*** Block opens ***

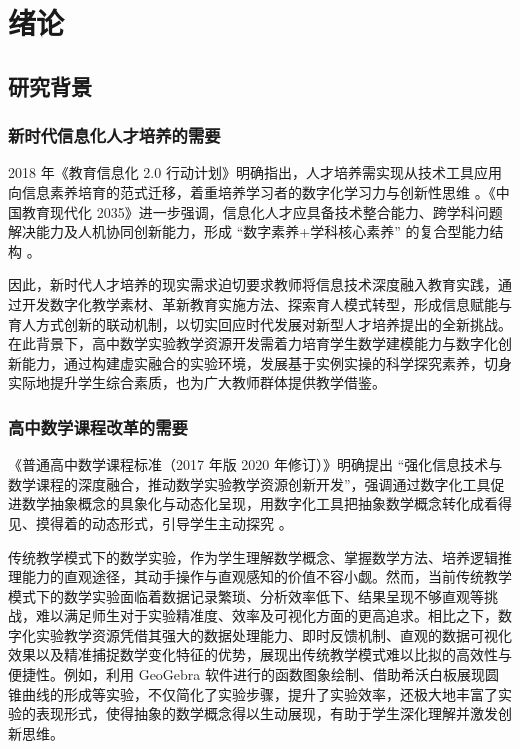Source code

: 
\chapter{绪论}

\section{研究背景}

\subsection{新时代信息化人才培养的需要}

2018 年《教育信息化 2.0 行动计划》明确指出，人才培养需实现从技术工具应用向信息素养培育的范式迁移，着重培养学习者的数字化学习力与创新性思维 \cite{2018_教育部_教育部} 。《中国教育现代化 2035》进一步强调，信息化人才应具备技术整合能力、跨学科问题解决能力及人机协同创新能力，形成 “数字素养+学科核心素养” 的复合型能力结构 \cite{2019_中共中央_国务院_中国教育现代化2035}。

因此，新时代人才培养的现实需求迫切要求教师将信息技术深度融入教育实践，通过开发数字化教学素材、革新教育实施方法、探索育人模式转型，形成信息赋能与育人方式创新的联动机制，以切实回应时代发展对新型人才培养提出的全新挑战。在此背景下，高中数学实验教学资源开发需着力培育学生数学建模能力与数字化创新能力，通过构建虚实融合的实验环境，发展基于实例实操的科学探究素养，切身实际地提升学生综合素质，也为广大教师群体提供教学借鉴。

\subsection{高中数学课程改革的需要}

《普通高中数学课程标准（2017 年版 2020 年修订）》明确提出 “强化信息技术与数学课程的深度融合，推动数学实验教学资源创新开发”，强调通过数字化工具促进数学抽象概念的具象化与动态化呈现，用数字化工具把抽象数学概念转化成看得见、摸得着的动态形式，引导学生主动探究 \cite{2020_中华人民共和国教育部_普通高中数学课程标准}。

传统教学模式下的数学实验，作为学生理解数学概念、掌握数学方法、培养逻辑推理能力的直观途径，其动手操作与直观感知的价值不容小觑。然而，当前传统教学模式下的数学实验面临着数据记录繁琐、分析效率低下、结果呈现不够直观等挑战，难以满足师生对于实验精准度、效率及可视化方面的更高追求。相比之下，数字化实验教学资源凭借其强大的数据处理能力、即时反馈机制、直观的数据可视化效果以及精准捕捉数学变化特征的优势，展现出传统教学模式难以比拟的高效性与便捷性。例如，利用 GeoGebra 软件进行的函数图象绘制、借助希沃白板展现圆锥曲线的形成等实验，不仅简化了实验步骤，提升了实验效率，还极大地丰富了实验的表现形式，使得抽象的数学概念得以生动展现，有助于学生深化理解并激发创新思维。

*** Block closes ***

• [Aim of the task]: Where a picture appears, omit it, and otherwise retype the material exactly.

• [Solution]:
Source code

: 
\chapter{绪论}

\section{研究背景}

\subsection{新时代信息化人才培养的需要}

2018 年《教育信息化 2.0 行动计划》明确指出，人才培养需实现从技术工具应用向信息素养培育的范式迁移，着重培养学习者的数字化学习力与创新性思维 \cite{2018_教育部_教育部} 。《中国教育现代化 2035》进一步强调，信息化人才应具备技术整合能力、跨学科问题解决能力及人机协同创新能力，形成 “数字素养+学科核心素养” 的复合型能力结构 \cite{2019_中共中央_国务院_中国教育现代化2035}。

因此，新时代人才培养的现实需求迫切要求教师将信息技术深度融入教育实践，通过开发数字化教学素材、革新教育实施方法、探索育人模式转型，形成信息赋能与育人方式创新的联动机制，以切实回应时代发展对新型人才培养提出的全新挑战。在此背景下，高中数学实验教学资源开发需着力培育学生数学建模能力与数字化创新能力，通过构建虚实融合的实验环境，发展基于实例实操的科学探究素养，切身实际地提升学生综合素质，也为广大教师群体提供教学借鉴。

\subsection{高中数学课程改革的需要}

《普通高中数学课程标准（2017 年版 2020 年修订）》明确提出 “强化信息技术与数学课程的深度融合，推动数学实验教学资源创新开发”，强调通过数字化工具促进数学抽象概念的具象化与动态化呈现，用数字化工具把抽象数学概念转化成看得见、摸得着的动态形式，引导学生主动探究 \cite{2020_中华人民共和国教育部_普通高中数学课程标准}。

传统教学模式下的数学实验，作为学生理解数学概念、掌握数学方法、培养逻辑推理能力的直观途径，其动手操作与直观感知的价值不容小觑。然而，当前传统教学模式下的数学实验面临着数据记录繁琐、分析效率低下、结果呈现不够直观等挑战，难以满足师生对于实验精准度、效率及可视化方面的更高追求。相比之下，数字化实验教学资源凭借其强大的数据处理能力、即时反馈机制、直观的数据可视化效果以及精准捕捉数学变化特征的优势，展现出传统教学模式难以比拟的高效性与便捷性。例如，利用 GeoGebra 软件进行的函数图象绘制、借助希沃白板展现圆锥曲线的形成等实验，不仅简化了实验步骤，提升了实验效率，还极大地丰富了实验的表现形式，使得抽象的数学概念得以生动展现，有助于学生深化理解并激发创新思维。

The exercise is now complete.